Work instructions -
From the entries that follow, list every line in which the string "Removed" appears.

Data excerpts
╭──

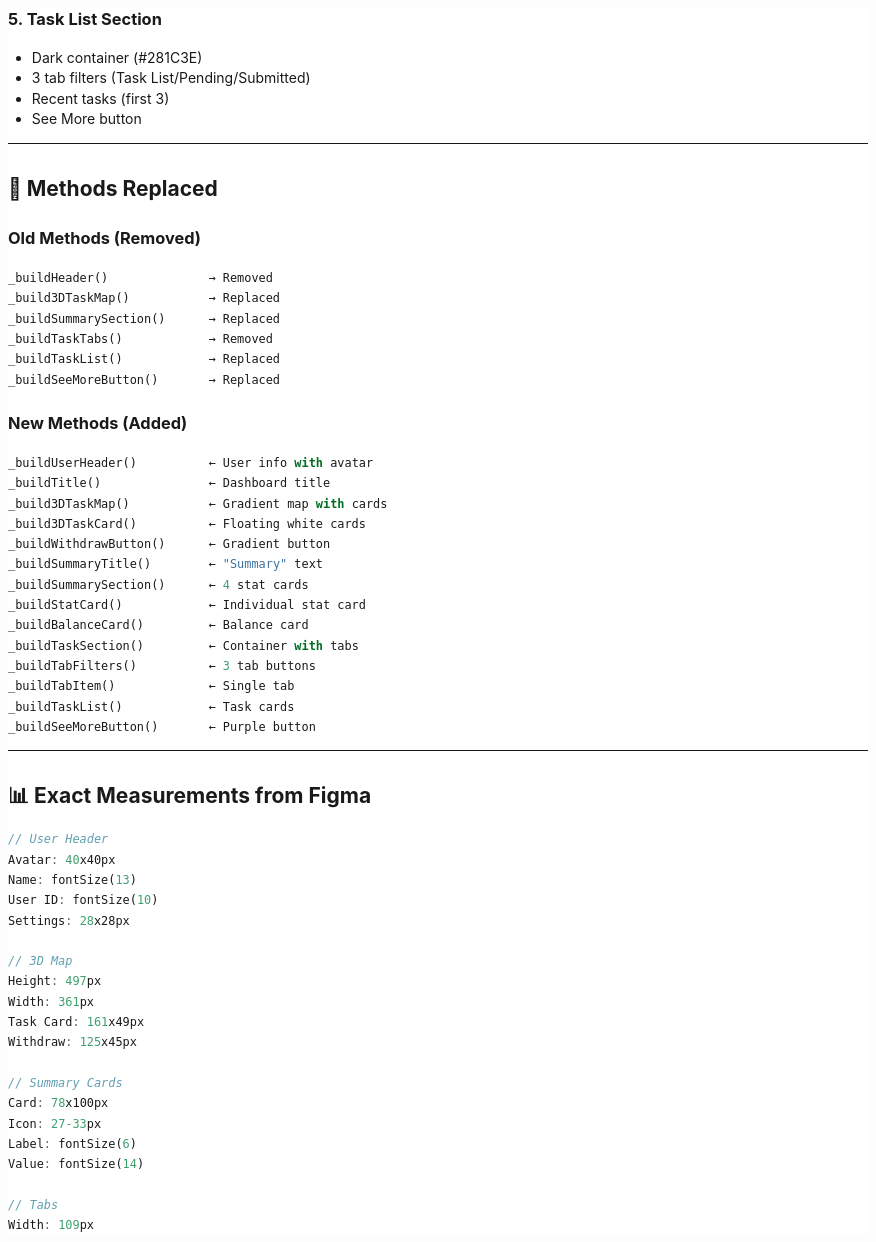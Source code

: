 ### 5. Task List Section
- Dark container (#281C3E)
- 3 tab filters (Task List/Pending/Submitted)
- Recent tasks (first 3)
- See More button

---

## 🔧 Methods Replaced

### Old Methods (Removed)
```dart
_buildHeader()              → Removed
_build3DTaskMap()           → Replaced
_buildSummarySection()      → Replaced
_buildTaskTabs()            → Removed
_buildTaskList()            → Replaced
_buildSeeMoreButton()       → Replaced
```

### New Methods (Added)
```dart
_buildUserHeader()          ← User info with avatar
_buildTitle()               ← Dashboard title
_build3DTaskMap()           ← Gradient map with cards
_build3DTaskCard()          ← Floating white cards
_buildWithdrawButton()      ← Gradient button
_buildSummaryTitle()        ← "Summary" text
_buildSummarySection()      ← 4 stat cards
_buildStatCard()            ← Individual stat card
_buildBalanceCard()         ← Balance card
_buildTaskSection()         ← Container with tabs
_buildTabFilters()          ← 3 tab buttons
_buildTabItem()             ← Single tab
_buildTaskList()            ← Task cards
_buildSeeMoreButton()       ← Purple button
```

---

## 📊 Exact Measurements from Figma

```dart
// User Header
Avatar: 40x40px
Name: fontSize(13)
User ID: fontSize(10)
Settings: 28x28px

// 3D Map
Height: 497px
Width: 361px
Task Card: 161x49px
Withdraw: 125x45px

// Summary Cards
Card: 78x100px
Icon: 27-33px
Label: fontSize(6)
Value: fontSize(14)

// Tabs
Width: 109px
```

╰──

The completed task -
### Old Methods (Removed)
_buildHeader()              → Removed
_buildTaskTabs()            → Removed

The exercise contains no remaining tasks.